Read through the material below and find each line that has the word "left"; copy it.
BEGIN
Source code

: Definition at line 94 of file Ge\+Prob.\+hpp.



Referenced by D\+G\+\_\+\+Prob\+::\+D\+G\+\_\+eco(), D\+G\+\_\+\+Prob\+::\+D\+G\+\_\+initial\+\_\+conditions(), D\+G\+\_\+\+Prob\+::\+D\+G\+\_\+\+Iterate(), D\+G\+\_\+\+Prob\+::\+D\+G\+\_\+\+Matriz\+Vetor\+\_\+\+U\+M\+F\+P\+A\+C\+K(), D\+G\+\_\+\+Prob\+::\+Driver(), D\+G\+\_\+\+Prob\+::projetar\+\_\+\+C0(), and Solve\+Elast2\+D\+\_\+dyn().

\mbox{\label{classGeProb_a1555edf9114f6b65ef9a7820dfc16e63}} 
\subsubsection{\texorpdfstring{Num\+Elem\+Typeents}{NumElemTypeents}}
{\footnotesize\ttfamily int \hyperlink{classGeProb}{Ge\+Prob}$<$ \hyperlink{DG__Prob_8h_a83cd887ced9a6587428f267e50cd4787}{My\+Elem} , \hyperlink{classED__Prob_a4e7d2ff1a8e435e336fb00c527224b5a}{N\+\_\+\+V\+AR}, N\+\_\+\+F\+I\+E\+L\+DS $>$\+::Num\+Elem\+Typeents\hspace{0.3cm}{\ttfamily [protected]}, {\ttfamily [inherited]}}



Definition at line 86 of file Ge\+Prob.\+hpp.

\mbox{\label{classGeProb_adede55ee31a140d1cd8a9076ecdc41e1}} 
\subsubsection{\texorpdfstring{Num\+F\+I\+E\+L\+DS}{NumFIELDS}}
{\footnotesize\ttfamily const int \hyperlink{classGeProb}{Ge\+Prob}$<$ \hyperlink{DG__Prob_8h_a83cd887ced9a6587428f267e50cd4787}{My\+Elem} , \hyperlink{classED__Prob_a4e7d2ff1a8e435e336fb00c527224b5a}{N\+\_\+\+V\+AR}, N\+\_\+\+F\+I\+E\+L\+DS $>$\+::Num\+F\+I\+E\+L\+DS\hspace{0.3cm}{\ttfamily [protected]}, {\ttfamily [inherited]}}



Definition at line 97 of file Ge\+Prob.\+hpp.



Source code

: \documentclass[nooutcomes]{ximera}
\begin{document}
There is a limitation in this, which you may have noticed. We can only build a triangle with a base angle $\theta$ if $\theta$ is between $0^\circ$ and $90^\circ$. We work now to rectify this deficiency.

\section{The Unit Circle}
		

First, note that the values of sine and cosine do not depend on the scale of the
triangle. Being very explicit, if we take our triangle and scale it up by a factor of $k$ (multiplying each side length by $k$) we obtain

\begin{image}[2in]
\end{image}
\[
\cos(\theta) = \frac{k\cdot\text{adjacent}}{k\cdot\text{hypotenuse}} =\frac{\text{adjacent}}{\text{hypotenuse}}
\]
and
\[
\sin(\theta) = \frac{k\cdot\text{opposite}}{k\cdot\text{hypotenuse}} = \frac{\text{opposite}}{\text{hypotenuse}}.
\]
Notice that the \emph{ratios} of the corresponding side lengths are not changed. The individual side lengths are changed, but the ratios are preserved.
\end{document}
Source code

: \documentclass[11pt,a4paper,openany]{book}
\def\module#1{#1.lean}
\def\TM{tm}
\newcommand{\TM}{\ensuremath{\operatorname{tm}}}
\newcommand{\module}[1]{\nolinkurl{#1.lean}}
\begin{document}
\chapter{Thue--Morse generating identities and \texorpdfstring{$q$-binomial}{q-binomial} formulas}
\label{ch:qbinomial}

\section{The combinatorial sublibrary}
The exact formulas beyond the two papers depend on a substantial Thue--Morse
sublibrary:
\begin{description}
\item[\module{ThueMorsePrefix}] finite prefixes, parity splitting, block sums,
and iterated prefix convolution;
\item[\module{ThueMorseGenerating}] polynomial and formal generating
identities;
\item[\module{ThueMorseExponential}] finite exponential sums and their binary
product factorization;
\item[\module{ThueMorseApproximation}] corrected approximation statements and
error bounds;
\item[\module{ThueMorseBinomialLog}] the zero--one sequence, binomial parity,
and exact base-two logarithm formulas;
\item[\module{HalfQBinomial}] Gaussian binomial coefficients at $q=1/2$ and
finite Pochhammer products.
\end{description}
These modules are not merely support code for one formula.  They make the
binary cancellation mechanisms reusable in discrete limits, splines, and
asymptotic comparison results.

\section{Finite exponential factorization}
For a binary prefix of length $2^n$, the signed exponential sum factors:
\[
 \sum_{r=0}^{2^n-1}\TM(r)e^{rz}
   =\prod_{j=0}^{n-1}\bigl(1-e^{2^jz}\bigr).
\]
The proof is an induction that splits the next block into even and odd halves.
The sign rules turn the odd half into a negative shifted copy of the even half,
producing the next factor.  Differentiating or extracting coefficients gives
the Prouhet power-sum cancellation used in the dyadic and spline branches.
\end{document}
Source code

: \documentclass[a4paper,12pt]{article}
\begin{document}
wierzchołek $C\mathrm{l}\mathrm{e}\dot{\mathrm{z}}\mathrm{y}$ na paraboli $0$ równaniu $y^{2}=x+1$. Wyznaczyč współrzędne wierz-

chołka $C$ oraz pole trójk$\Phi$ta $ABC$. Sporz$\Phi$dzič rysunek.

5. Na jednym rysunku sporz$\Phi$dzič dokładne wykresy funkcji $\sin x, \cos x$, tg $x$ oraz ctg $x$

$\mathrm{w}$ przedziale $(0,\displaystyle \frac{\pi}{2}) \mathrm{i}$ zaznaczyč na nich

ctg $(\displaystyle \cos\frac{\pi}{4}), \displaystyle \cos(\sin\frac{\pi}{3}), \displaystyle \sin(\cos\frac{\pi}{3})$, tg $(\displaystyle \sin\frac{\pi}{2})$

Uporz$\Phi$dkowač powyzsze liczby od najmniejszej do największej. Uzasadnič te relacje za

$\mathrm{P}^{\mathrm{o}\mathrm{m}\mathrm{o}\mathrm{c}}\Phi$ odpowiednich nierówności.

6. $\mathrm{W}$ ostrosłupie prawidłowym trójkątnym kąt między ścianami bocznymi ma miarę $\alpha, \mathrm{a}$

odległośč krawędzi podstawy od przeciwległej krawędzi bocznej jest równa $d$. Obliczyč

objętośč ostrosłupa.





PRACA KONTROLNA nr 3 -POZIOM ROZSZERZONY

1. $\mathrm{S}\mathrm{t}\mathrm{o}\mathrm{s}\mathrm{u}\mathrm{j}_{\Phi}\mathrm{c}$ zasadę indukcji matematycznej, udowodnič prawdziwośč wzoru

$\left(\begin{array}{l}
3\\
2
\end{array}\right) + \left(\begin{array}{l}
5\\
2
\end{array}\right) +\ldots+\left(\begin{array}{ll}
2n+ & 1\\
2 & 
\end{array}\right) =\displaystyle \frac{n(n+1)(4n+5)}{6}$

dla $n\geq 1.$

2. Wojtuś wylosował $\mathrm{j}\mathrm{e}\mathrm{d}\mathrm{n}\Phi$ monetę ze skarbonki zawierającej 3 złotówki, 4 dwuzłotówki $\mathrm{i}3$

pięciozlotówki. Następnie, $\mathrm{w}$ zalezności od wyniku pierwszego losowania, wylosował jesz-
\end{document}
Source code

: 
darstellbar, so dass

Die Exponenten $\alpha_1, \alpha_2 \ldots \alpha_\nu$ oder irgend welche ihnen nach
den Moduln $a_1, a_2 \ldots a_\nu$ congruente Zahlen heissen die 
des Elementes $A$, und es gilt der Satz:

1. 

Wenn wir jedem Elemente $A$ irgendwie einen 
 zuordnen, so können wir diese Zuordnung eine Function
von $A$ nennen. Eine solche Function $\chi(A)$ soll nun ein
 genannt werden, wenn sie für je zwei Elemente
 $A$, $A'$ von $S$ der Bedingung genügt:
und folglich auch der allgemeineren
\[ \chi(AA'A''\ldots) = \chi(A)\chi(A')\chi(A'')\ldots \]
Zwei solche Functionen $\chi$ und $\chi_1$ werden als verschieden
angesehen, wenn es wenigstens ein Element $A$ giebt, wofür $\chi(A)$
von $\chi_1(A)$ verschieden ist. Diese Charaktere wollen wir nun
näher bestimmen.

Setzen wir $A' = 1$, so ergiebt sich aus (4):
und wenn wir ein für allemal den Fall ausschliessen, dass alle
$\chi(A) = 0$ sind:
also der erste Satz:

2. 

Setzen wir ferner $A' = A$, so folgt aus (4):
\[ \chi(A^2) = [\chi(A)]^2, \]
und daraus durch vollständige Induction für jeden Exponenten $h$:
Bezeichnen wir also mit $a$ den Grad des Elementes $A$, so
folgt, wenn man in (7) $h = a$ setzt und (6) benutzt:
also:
END
### Solved problem
$\left(\begin{array}{l}
\end{array}\right) + \left(\begin{array}{l}
\end{array}\right) +\ldots+\left(\begin{array}{ll}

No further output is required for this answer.